Master's Theses in Data Science

Theses in Data Science are assigned twice a year by the Examination Board in a central process. Outside of this process, we can only assign topics in rare exceptional cases.

We only supervise external theses in exceptional cases if the task fits in well with the research topics of the professorship. Please ask Prof. Schenkel specifically if you have a suggestion for a Master's thesis topic that you would like to work on outside the university.

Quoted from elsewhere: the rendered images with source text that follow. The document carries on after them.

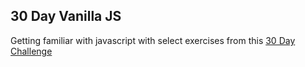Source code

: ## 30 Day Vanilla JS

Getting familiar with javascript with select exercises from this [30 Day Challenge](https://javascript30.com/)
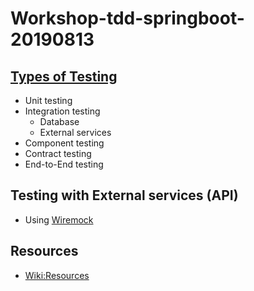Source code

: # Workshop-tdd-springboot-20190813

## [Types of Testing](https://martinfowler.com/articles/microservice-testing/)
* Unit testing
* Integration testing
  * Database
  * External services
* Component testing
* Contract testing
* End-to-End testing


## Testing with External services (API)
* Using [Wiremock](http://wiremock.org/)


## Resources
* [Wiki:Resources](https://github.com/up1/workshop-tdd-springboot-20190813/wiki)
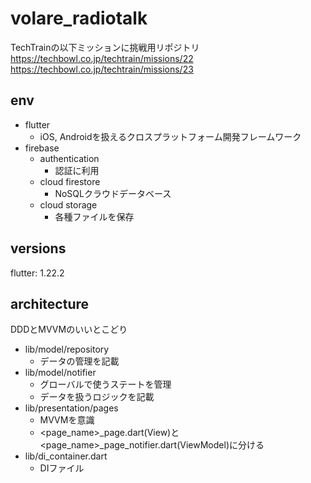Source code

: # volare_radiotalk

TechTrainの以下ミッションに挑戦用リポジトリ  
https://techbowl.co.jp/techtrain/missions/22  
https://techbowl.co.jp/techtrain/missions/23  

## env
* flutter
  * iOS, Androidを扱えるクロスプラットフォーム開発フレームワーク
* firebase
  * authentication
    * 認証に利用
  * cloud firestore
    * NoSQLクラウドデータベース
  * cloud storage
    * 各種ファイルを保存

## versions

flutter: 1.22.2

## architecture
DDDとMVVMのいいとこどり
* lib/model/repository
  * データの管理を記載
* lib/model/notifier
  * グローバルで使うステートを管理
  * データを扱うロジックを記載
* lib/presentation/pages
  * MVVMを意識
  * <page_name>_page.dart(View)と<page_name>_page_notifier.dart(ViewModel)に分ける
* lib/di_container.dart
  * DIファイル
 
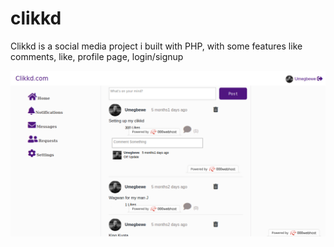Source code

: # clikkd
Clikkd is a social media project i built with PHP, with some features like comments, like, profile page, login/signup


![Screenshot](https://github.com/umegbewe/clikkd/blob/main/.../scrrr.png)

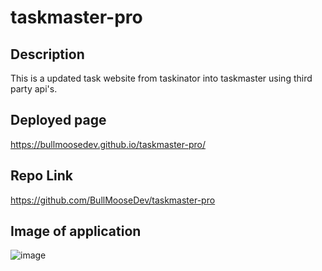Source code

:# taskmaster-pro

## Description
This is a updated task website from taskinator into taskmaster using third party api's.

## Deployed page
https://bullmoosedev.github.io/taskmaster-pro/

## Repo Link
https://github.com/BullMooseDev/taskmaster-pro

## Image of application
![image](https://user-images.githubusercontent.com/95316362/154327670-240a7938-35ee-4203-bab8-2201fee7c3f8.png)
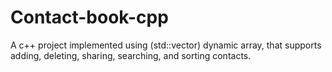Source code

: # Contact-book-cpp
A c++ project implemented using (std::vector) dynamic array, that supports adding, deleting, sharing, searching, and sorting contacts.
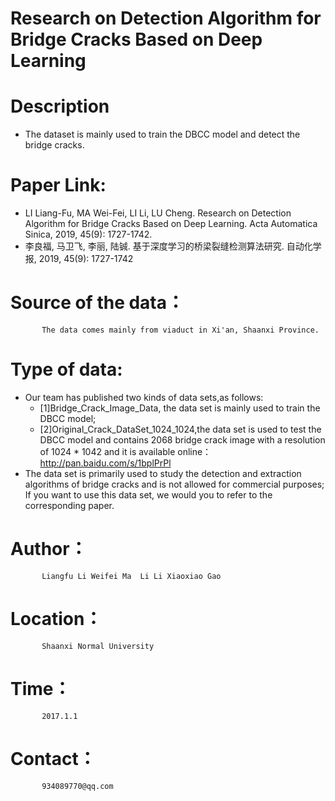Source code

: # Research on Detection Algorithm for Bridge Cracks Based on Deep Learning
# Description 
- The dataset is mainly used to train the DBCC model and detect the bridge cracks.
# Paper Link:
- LI Liang-Fu, MA Wei-Fei, LI Li, LU Cheng. Research on Detection Algorithm for Bridge Cracks Based on Deep Learning. Acta Automatica Sinica, 2019, 45(9): 1727-1742.
- 李良福, 马卫飞, 李丽, 陆铖. 基于深度学习的桥梁裂缝检测算法研究. 自动化学报, 2019, 45(9): 1727-1742
# Source of the data：
           The data comes mainly from viaduct in Xi'an, Shaanxi Province.
# Type of data:
- Our team has published two kinds of data sets,as follows:
  - [1]Bridge_Crack_Image_Data, the data set is mainly used to train the DBCC model;
  - [2]Original_Crack_DataSet_1024_1024,the data set is used to test the DBCC model and contains 2068 bridge crack image with a resolution of 1024 * 1042 and it is
       available online：http://pan.baidu.com/s/1bplPrPl
- The data set is primarily used to study the detection and extraction algorithms of bridge cracks and is not allowed for commercial purposes;
       If you want to use this data set, we would you to refer to the corresponding paper.
# Author：
           Liangfu Li Weifei Ma  Li Li Xiaoxiao Gao
# Location：
           Shaanxi Normal University
# Time：
           2017.1.1
# Contact：
           934089770@qq.com
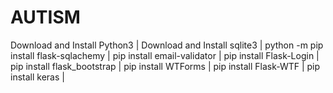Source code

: # AUTISM
Download and Install Python3 |
Download and Install sqlite3 |
python -m pip install flask-sqlachemy |
pip install email-validator |
pip install Flask-Login |
pip install flask_bootstrap |
pip install WTForms |
pip install Flask-WTF |
pip install keras |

Examples for recently completed Master's theses

[MT] Automatic selection of thematically suitable publications for indexing in a subject-specific bibliographic database

 - no abstract available -

[MT] A Web-Interface for Exploration and Visualization of Bibliographic Metadata

Abstract: There are many systems for the exploration of bibliographic metadata. However, retrieving and filtering information that is actually relevant often requires complicated search interfaces and long search paths, especially for complex information needs. In this work a web interface for the exploration and visualization of bibliographic metadata is proposed. The core idea is based on a Domain Specific Query Language (DSQL) called SchenQL which aims to be easy to learn and intuitive for domain experts as well as casual users for efficiently retrieving information on bibliographic metadata. This is achieved by using natural sounding keywords and specially designed functions for this particular domain. In addition, the web interface implements useful visualizations of citations and references or co-author relationships. The interface also offers keyword suggestions and an auto completion feature that allows for easily creating SchenQL queries, without having to learn all the keywords of the language beforehand. A three-part user study with 10 students and employees from the field of computer science was conducted where the effectiveness and usability of the SchenQL web interface was evaluated.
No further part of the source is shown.